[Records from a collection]

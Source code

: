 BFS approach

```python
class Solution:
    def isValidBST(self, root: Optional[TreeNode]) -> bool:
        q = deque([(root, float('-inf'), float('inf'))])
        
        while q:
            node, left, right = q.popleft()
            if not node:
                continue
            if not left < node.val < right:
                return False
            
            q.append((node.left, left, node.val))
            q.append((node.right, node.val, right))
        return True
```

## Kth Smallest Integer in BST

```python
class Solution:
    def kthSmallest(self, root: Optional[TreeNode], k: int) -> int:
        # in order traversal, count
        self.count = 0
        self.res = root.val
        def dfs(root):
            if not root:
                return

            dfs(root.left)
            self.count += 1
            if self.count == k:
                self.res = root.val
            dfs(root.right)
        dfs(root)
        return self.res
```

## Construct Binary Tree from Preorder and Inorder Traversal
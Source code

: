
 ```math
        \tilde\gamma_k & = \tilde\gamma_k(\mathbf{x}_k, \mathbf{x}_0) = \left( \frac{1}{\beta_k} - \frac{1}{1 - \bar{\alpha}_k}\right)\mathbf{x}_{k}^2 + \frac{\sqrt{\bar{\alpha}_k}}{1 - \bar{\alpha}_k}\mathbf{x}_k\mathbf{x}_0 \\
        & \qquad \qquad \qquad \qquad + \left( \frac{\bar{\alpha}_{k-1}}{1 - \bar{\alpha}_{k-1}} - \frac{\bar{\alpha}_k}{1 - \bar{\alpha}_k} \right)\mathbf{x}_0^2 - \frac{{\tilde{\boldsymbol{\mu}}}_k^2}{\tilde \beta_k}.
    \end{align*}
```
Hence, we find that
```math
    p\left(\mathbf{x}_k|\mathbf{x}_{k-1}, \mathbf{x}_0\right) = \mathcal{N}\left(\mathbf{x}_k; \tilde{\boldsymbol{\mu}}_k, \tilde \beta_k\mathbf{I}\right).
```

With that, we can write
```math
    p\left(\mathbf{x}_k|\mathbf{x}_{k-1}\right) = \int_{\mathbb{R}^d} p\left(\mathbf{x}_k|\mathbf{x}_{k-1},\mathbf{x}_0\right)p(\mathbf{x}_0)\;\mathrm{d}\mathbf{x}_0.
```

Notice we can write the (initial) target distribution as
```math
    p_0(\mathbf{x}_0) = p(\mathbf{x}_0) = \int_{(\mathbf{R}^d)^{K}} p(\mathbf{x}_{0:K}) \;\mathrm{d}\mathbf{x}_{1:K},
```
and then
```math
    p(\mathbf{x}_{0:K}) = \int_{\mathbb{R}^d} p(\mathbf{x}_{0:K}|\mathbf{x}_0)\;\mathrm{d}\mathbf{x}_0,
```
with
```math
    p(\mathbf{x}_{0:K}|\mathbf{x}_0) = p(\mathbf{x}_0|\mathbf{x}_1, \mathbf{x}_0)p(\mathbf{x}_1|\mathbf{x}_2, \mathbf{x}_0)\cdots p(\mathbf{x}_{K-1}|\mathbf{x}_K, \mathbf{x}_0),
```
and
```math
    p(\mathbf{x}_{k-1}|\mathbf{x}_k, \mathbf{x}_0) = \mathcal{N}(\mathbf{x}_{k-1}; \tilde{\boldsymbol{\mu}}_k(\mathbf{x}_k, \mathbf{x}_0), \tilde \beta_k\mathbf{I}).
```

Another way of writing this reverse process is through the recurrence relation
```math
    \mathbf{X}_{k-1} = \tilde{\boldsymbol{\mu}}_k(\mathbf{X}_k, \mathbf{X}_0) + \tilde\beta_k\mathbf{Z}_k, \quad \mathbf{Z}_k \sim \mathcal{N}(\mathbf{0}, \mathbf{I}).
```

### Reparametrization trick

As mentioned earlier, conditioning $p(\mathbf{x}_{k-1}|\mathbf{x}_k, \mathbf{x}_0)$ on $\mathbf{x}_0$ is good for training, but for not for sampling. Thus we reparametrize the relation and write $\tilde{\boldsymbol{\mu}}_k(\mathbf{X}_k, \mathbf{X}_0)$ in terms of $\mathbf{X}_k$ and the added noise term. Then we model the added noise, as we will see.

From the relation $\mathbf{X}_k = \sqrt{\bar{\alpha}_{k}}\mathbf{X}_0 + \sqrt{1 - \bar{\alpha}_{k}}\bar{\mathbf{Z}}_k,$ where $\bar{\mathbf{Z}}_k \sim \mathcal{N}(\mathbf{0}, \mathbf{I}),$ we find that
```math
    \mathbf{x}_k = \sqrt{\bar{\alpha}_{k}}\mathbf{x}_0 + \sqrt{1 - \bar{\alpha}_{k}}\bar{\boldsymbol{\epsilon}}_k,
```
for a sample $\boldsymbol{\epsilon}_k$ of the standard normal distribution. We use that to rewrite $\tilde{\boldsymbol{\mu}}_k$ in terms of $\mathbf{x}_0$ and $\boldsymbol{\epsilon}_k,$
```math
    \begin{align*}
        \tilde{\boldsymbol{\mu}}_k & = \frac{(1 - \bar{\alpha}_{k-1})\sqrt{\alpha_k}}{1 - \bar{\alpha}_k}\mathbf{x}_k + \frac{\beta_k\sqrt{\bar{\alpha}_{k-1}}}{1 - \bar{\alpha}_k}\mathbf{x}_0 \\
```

> **Exercise brief**: Lines containing the word "self" are to be pulled from the records and copied.

> **Written answer**:
    def isValidBST(self, root: Optional[TreeNode]) -> bool:
    def kthSmallest(self, root: Optional[TreeNode], k: int) -> int:
        self.count = 0
        self.res = root.val
            self.count += 1
            if self.count == k:
                self.res = root.val
        return self.res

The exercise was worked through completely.